Welcome to Day 27 of our 30-Day Easy Money Makeover! Every day in April, we're bringing you strategies to help you improve, and feel more confident about, your money situation. Follow along and see the rest of the calendar here .
When was the last time you checked your couch cushions? You could be sitting on some serious money—literally.
You may scoff at the idea of collecting loose coins, be it the change you get when paying for something or coins you spot on the sidewalk. It can seem like a pointless endeavor, and a germy one, to boot.
But banking your spare change is an easy way to boost your savings. According to Coinstar, which has nearly 20,000 coin-counting kiosks, the average customer converts more than $45 in coins to cash and more than $81 to no-fee electronic gift cards.
“People don’t realize the value of their coin jar at home, and we often hear that they have much more than they thought—it adds up,” says Jim Gaherity, CEO of Coinstar.

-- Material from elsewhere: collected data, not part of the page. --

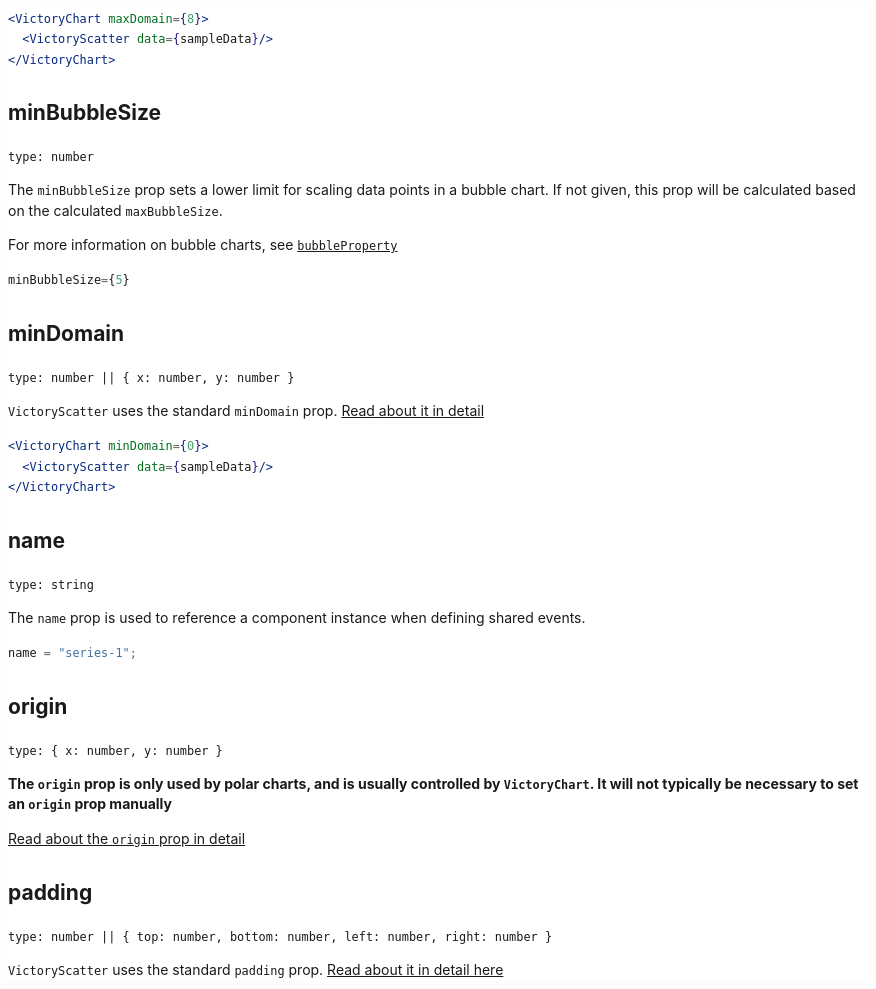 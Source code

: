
 ```jsx live
<VictoryChart maxDomain={8}>
  <VictoryScatter data={sampleData}/>
</VictoryChart>
```

## minBubbleSize

`type: number`

The `minBubbleSize` prop sets a lower limit for scaling data points in a bubble chart. If not given, this prop will be calculated based on the calculated `maxBubbleSize`.

For more information on bubble charts, see [`bubbleProperty`][]

```jsx
minBubbleSize={5}
```

## minDomain

`type: number || { x: number, y: number }`

`VictoryScatter` uses the standard `minDomain` prop. [Read about it in detail](/docs/common-props#minDomain)

```jsx live
<VictoryChart minDomain={0}>
  <VictoryScatter data={sampleData}/>
</VictoryChart>
```

## name

`type: string`

The `name` prop is used to reference a component instance when defining shared events.

```jsx
name = "series-1";
```

## origin

`type: { x: number, y: number }`

**The `origin` prop is only used by polar charts, and is usually controlled by `VictoryChart`. It will not typically be necessary to set an `origin` prop manually**

[Read about the `origin` prop in detail](/docs/common-props#origin)

## padding

`type: number || { top: number, bottom: number, left: number, right: number }`

`VictoryScatter` uses the standard `padding` prop. [Read about it in detail here](/docs/common-props#padding)


[animations guide]: /guides/animations
[`bubbleproperty`]: /docs/victory-scatter#bubbleproperty
[data accessors guide]: /guides/data-accessors
[custom components guide]: /guides/custom-components
[events guide]: /guides/events
[themes guide]: /guides/themes
[`victorychart`]: /docs/victory-chart
[grayscale theme]: https://github.com/FormidableLabs/victory/blob/main/packages/victory-core/src/victory-theme/grayscale.js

Some found money collectors are quite diligent. Last year, an editor at “The Wall Street Journal” wrote about his 20-year journey collecting every quarter, dime, nickel, and yes, even, penny he’s found on the ground—a cool $971.05, or $48.55 per year, on average.
Similarly, a writer for the blog ToughNickel documented the money she found last year, as well as where she found it. Gutters and debris piles were especially fruitful, and she says she found a whopping $200-plus near vending machines.

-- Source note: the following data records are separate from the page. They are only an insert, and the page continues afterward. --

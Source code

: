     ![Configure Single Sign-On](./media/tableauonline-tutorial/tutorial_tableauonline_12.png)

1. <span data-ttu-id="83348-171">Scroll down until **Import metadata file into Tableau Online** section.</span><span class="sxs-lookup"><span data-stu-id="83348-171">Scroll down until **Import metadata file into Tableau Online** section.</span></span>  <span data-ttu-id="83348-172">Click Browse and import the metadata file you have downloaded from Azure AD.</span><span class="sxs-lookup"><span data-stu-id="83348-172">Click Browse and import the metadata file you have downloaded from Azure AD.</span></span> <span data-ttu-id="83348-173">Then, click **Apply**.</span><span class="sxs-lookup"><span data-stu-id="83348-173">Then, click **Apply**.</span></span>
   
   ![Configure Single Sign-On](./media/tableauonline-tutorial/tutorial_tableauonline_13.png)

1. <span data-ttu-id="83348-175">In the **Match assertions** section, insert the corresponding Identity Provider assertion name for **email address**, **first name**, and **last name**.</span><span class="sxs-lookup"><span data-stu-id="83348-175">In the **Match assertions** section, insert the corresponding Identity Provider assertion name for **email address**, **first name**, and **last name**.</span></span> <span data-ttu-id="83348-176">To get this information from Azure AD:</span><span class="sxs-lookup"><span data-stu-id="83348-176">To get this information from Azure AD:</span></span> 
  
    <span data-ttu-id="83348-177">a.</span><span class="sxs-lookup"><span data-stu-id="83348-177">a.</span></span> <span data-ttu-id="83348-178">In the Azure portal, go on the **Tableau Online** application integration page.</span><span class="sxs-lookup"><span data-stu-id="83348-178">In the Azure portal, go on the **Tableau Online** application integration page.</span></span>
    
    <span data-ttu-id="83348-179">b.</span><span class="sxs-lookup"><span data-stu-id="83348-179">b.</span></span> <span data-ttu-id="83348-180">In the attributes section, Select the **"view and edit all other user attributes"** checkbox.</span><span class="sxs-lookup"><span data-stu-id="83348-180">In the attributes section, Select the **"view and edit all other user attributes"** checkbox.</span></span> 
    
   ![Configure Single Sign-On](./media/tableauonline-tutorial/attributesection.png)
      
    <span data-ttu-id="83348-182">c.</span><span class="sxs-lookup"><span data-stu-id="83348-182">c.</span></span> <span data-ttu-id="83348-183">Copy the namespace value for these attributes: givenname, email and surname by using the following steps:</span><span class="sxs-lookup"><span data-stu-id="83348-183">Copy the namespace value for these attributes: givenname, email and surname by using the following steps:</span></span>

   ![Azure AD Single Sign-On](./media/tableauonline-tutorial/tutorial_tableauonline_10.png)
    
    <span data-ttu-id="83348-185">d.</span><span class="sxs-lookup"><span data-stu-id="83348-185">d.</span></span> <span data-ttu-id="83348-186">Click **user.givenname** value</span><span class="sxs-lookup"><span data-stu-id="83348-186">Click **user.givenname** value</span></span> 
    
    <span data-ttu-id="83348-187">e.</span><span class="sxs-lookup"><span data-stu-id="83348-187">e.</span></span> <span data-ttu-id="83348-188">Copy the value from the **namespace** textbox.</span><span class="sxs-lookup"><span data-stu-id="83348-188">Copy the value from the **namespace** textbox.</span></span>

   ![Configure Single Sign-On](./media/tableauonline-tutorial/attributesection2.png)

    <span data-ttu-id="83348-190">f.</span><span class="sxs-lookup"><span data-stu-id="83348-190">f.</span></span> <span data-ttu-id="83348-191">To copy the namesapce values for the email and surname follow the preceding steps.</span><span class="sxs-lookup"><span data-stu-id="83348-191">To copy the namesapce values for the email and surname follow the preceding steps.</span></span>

If collecting found money isn’t your thing, that’s fine. You may choose to collect spare change in a jar—or take other steps to force a habit of regularly saving money.
Looking for ideas? Any time you resist the urge to buy something (that extra drink on a night out or a new T-shirt, for example), set aside the money you would’ve spent. “Hey Ladies” coauthor Michelle Markowitz recently told Grow that trick is how she’s saving up to buy an apartment.

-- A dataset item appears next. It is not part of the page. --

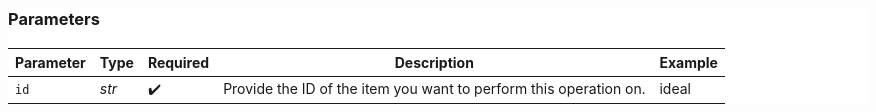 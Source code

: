 ### Parameters

| Parameter                                                                                                                                                                                                                                                                                                                                                                              | Type                                                                                                                                                                                                                                                                                                                                                                                   | Required                                                                                                                                                                                                                                                                                                                                                                               | Description                                                                                                                                                                                                                                                                                                                                                                            | Example                                                                                                                                                                                                                                                                                                                                                                                |
| -------------------------------------------------------------------------------------------------------------------------------------------------------------------------------------------------------------------------------------------------------------------------------------------------------------------------------------------------------------------------------------- | -------------------------------------------------------------------------------------------------------------------------------------------------------------------------------------------------------------------------------------------------------------------------------------------------------------------------------------------------------------------------------------- | -------------------------------------------------------------------------------------------------------------------------------------------------------------------------------------------------------------------------------------------------------------------------------------------------------------------------------------------------------------------------------------- | -------------------------------------------------------------------------------------------------------------------------------------------------------------------------------------------------------------------------------------------------------------------------------------------------------------------------------------------------------------------------------------- | -------------------------------------------------------------------------------------------------------------------------------------------------------------------------------------------------------------------------------------------------------------------------------------------------------------------------------------------------------------------------------------- |
| `id`                                                                                                                                                                                                                                                                                                                                                                                   | *str*                                                                                                                                                                                                                                                                                                                                                                                  | :heavy_check_mark:                                                                                                                                                                                                                                                                                                                                                                     | Provide the ID of the item you want to perform this operation on.                                                                                                                                                                                                                                                                                                                      | ideal                                                                                                                                                                                                                                                                                                                                                                                  |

Or consider adopting a routine, like periodically purging your wallet of spare $1 bills or adding $5 to your adult version of a piggy bank —an allowance of sorts.
Then bank that money. No matter how you collect change, it’s important to regularly deposit it rather than let it linger at home in a jar for months or years.
Interest rates are finally at a level where you can make a decent return. A number of banks pay at least 2% interest on high-yield savings accounts. That means if you were to deposit $50 in one such account, after five years, you’d have earned another $5.25—a variation on the idea of free, found money.
It’s harder to find coin-counting machines at banks these days, however. TD Bank, for example, recently settled a class-action lawsuit on behalf of customers who were potentially shortchanged by its machines (which it no longer offers). Call your local branch to see if your bank will accept your jar of change.